### Task statement
Look through the data below and show every line that includes "Added".

### Data extracts

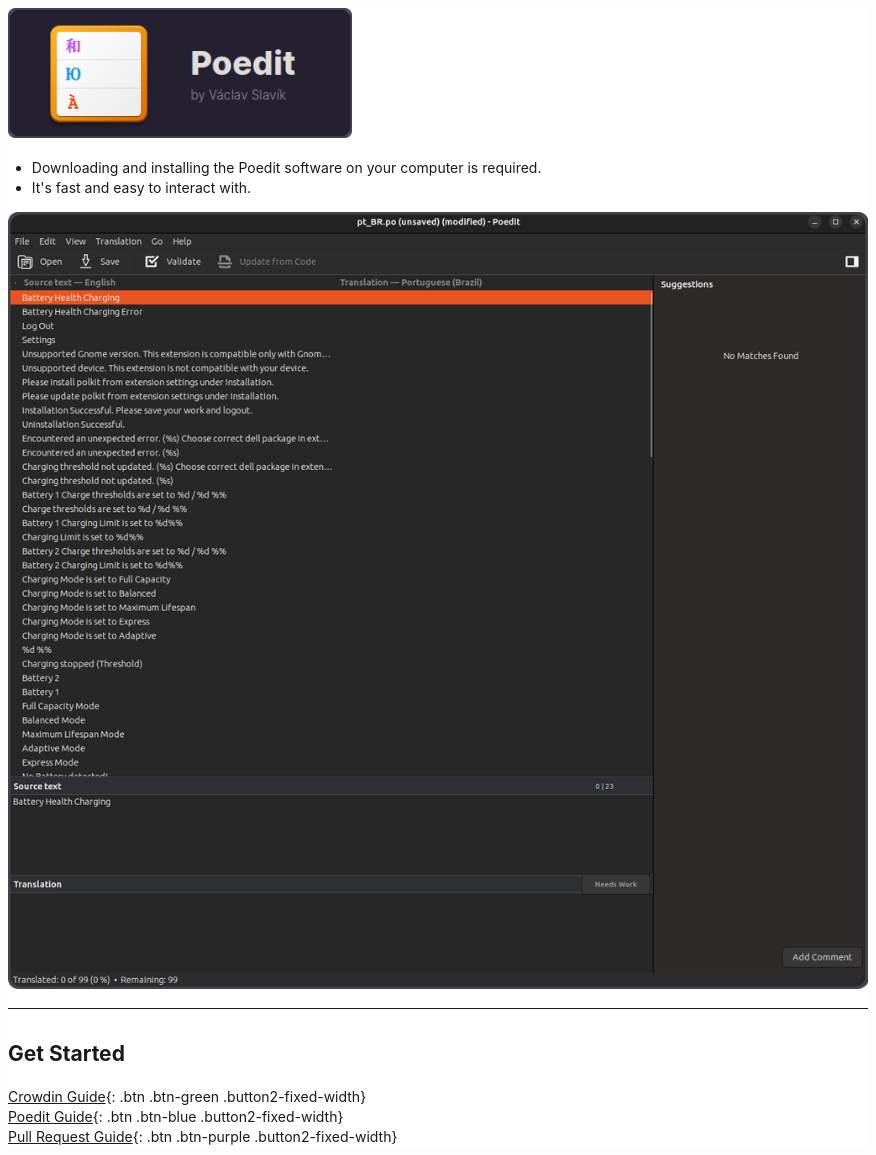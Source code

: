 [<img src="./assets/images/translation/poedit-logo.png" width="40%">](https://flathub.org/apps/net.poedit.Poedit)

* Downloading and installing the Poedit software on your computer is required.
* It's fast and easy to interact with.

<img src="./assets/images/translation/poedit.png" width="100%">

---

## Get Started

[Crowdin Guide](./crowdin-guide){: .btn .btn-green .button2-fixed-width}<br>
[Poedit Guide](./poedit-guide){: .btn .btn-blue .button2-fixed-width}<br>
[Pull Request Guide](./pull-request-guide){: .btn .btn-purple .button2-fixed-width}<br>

---

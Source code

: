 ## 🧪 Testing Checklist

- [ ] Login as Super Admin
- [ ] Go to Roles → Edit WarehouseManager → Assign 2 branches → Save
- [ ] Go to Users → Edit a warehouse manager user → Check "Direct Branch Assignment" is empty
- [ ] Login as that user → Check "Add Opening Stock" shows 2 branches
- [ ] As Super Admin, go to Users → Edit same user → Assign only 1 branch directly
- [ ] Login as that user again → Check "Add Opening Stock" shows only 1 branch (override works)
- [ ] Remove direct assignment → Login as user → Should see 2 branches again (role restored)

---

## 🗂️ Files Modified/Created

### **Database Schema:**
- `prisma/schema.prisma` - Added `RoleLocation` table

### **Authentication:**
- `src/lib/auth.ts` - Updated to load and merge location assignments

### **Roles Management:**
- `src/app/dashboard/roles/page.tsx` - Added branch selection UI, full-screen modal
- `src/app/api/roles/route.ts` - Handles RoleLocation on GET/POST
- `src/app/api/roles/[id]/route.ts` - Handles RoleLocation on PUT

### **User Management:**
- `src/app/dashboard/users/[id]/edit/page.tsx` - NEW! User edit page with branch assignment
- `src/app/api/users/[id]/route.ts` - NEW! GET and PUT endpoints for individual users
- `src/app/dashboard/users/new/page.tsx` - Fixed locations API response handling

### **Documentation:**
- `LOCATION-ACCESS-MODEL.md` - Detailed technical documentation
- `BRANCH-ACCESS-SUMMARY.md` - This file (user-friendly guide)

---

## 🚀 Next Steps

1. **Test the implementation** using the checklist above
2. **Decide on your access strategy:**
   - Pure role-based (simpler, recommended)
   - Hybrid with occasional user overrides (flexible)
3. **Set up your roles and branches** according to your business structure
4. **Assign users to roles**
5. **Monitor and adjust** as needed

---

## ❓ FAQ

--

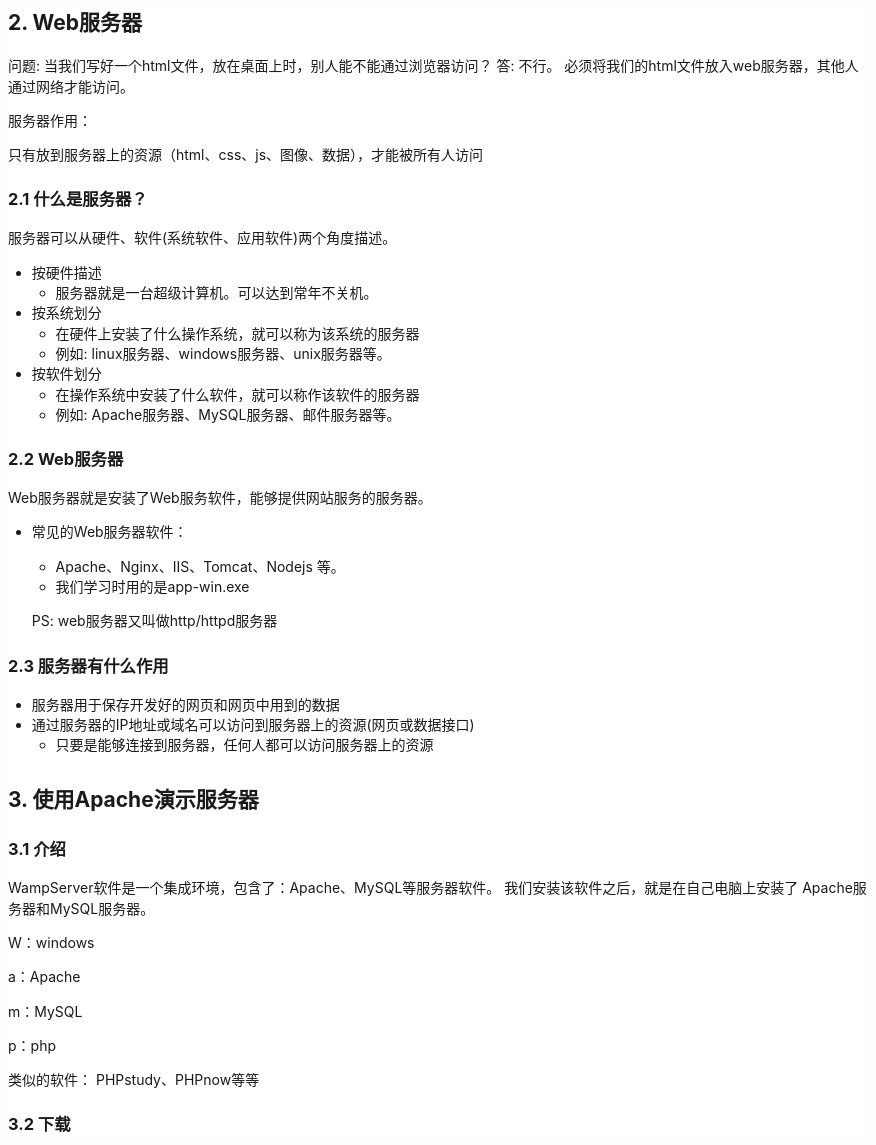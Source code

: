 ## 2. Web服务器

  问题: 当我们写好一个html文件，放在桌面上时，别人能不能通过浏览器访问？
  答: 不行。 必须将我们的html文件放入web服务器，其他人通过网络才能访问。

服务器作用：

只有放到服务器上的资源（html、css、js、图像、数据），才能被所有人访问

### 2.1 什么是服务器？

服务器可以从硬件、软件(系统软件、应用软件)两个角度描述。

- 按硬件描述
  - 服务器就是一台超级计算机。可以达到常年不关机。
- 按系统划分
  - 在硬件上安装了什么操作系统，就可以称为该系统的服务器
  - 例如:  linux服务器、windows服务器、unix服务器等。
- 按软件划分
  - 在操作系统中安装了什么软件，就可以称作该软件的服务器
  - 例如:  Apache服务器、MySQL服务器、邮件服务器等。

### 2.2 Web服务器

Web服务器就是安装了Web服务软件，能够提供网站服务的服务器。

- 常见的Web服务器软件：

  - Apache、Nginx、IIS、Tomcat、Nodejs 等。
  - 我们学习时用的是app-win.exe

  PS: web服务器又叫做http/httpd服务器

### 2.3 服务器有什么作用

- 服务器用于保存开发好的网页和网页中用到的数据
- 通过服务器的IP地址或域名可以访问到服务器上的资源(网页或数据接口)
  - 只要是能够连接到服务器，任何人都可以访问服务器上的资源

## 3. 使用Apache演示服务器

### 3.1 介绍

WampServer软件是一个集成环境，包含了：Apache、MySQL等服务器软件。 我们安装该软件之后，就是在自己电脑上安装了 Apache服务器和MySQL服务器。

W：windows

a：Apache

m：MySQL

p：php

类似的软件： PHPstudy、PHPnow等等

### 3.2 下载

### Final answer
- `prisma/schema.prisma` - Added `RoleLocation` table
- `src/app/dashboard/roles/page.tsx` - Added branch selection UI, full-screen modal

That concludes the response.